EXERCISE INPUTS Block Start

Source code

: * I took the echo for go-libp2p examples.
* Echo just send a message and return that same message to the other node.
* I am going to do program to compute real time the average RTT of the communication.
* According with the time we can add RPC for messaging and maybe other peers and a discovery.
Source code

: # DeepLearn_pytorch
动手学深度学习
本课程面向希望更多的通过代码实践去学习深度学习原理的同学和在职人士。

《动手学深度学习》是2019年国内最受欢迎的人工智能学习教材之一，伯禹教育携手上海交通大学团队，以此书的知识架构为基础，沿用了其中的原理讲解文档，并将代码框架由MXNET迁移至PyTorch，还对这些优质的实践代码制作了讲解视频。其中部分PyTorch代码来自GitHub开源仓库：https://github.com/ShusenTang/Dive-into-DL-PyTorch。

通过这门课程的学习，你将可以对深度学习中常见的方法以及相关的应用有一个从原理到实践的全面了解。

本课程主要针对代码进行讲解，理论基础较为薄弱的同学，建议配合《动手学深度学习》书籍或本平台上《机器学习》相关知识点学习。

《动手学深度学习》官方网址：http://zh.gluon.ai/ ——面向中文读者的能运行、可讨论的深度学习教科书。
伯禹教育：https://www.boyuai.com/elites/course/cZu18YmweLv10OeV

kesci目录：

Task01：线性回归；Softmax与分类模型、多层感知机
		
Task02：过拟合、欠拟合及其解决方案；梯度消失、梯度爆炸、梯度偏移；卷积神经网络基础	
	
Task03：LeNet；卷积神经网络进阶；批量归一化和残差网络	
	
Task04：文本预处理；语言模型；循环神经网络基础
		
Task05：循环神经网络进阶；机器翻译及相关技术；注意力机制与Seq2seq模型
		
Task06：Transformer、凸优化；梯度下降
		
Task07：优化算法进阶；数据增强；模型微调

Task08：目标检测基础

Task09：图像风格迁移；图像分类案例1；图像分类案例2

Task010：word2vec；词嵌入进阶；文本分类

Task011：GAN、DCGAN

EXERCISE INPUTS Block End
EXERCISE INPUTS Block Start

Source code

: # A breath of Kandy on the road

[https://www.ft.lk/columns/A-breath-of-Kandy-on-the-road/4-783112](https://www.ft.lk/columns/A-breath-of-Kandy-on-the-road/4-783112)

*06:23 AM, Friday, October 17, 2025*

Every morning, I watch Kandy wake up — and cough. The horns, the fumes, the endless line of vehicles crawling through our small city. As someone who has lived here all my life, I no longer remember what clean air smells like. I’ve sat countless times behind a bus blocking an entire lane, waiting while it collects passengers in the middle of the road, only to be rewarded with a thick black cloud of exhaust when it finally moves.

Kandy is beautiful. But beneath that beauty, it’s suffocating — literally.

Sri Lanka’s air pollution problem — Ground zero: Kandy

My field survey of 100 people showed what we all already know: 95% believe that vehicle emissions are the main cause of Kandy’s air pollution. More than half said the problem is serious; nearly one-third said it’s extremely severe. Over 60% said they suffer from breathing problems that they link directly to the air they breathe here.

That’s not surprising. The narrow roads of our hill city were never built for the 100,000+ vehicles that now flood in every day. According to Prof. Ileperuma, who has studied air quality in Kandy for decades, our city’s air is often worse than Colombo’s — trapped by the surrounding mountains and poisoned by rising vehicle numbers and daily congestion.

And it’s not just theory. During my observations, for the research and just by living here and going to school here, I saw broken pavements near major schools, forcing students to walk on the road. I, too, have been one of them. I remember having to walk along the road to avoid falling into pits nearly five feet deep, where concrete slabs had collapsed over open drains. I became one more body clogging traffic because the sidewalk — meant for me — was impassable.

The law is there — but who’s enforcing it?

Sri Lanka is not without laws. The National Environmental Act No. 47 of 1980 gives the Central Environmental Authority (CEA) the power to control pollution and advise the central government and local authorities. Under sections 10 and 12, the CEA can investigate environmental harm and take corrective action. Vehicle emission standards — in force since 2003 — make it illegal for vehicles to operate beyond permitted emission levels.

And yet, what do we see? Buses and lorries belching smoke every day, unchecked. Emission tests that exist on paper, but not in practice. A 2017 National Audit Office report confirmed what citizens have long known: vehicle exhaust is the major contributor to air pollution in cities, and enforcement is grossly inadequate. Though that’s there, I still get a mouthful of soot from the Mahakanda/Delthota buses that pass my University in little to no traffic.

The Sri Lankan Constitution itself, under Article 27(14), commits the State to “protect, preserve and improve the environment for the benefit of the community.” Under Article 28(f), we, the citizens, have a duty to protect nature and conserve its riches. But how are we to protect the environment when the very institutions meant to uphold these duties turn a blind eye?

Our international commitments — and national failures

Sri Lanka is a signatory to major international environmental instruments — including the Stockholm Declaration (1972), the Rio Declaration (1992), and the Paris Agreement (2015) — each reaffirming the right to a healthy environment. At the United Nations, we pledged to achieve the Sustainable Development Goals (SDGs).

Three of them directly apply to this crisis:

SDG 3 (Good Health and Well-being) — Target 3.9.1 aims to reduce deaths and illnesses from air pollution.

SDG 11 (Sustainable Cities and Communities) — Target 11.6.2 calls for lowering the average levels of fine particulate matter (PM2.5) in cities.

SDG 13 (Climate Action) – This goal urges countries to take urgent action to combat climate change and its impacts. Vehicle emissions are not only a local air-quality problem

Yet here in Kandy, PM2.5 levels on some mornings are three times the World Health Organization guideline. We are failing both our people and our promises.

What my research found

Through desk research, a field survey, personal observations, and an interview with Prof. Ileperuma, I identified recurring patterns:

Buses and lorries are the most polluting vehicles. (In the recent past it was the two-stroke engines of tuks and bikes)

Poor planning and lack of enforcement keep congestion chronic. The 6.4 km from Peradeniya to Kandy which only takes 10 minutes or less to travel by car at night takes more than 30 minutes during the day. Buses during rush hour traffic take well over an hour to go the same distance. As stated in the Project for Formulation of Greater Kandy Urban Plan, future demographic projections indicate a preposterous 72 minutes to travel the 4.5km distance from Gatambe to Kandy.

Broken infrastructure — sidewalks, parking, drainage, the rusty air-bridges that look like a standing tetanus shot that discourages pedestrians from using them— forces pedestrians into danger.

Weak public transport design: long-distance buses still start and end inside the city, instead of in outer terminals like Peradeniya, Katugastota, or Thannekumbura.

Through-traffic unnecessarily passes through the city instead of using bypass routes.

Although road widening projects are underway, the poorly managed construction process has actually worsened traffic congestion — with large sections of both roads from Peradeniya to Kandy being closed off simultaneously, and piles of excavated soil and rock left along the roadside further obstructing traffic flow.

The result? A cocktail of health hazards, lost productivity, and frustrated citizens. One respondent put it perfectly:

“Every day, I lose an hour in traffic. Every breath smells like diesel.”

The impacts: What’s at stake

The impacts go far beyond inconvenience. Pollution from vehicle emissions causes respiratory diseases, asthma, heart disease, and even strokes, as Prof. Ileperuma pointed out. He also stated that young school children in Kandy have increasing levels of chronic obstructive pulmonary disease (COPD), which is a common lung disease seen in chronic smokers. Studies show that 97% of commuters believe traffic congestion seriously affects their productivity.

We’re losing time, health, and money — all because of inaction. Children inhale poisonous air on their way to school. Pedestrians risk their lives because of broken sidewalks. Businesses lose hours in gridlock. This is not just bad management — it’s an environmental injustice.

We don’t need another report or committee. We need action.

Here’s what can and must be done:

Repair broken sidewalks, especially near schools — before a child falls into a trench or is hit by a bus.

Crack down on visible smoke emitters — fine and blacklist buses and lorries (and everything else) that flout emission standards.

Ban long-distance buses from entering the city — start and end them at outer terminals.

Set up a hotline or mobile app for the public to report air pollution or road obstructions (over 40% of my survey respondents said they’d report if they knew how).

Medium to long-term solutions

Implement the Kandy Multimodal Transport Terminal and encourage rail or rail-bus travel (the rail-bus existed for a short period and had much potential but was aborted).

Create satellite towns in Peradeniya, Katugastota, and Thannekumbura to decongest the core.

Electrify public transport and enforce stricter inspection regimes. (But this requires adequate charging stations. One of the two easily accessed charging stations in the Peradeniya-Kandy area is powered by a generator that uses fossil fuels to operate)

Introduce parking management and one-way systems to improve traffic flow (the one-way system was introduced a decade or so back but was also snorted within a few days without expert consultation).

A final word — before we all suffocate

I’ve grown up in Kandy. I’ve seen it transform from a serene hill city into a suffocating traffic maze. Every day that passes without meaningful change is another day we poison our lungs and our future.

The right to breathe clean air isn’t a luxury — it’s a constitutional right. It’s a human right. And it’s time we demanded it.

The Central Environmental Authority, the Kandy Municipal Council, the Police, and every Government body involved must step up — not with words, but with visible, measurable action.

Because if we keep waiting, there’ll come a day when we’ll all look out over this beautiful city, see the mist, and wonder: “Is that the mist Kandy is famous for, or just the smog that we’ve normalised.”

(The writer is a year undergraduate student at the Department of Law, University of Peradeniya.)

EXERCISE INPUTS Block End
EXERCISE INPUTS Block Start

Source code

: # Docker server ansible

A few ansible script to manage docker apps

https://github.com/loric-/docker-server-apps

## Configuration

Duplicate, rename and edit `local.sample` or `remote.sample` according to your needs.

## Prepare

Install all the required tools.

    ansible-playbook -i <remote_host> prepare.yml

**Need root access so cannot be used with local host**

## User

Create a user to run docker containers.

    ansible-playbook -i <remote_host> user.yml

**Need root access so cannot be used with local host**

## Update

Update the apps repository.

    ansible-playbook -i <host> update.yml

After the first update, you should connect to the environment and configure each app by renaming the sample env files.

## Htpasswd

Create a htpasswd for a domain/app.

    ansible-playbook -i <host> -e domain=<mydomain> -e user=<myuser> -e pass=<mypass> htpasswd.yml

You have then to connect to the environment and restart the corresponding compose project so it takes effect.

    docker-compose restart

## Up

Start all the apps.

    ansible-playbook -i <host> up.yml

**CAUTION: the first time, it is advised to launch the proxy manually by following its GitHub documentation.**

EXERCISE INPUTS Block End

This exercise requires the lines of the entries containing the string "clean".

◆ EXERCISE OUTPUT
Every morning, I watch Kandy wake up — and cough. The horns, the fumes, the endless line of vehicles crawling through our small city. As someone who has lived here all my life, I no longer remember what clean air smells like. I’ve sat countless times behind a bus blocking an entire lane, waiting while it collects passengers in the middle of the road, only to be rewarded with a thick black cloud of exhaust when it finally moves.
The right to breathe clean air isn’t a luxury — it’s a constitutional right. It’s a human right. And it’s time we demanded it.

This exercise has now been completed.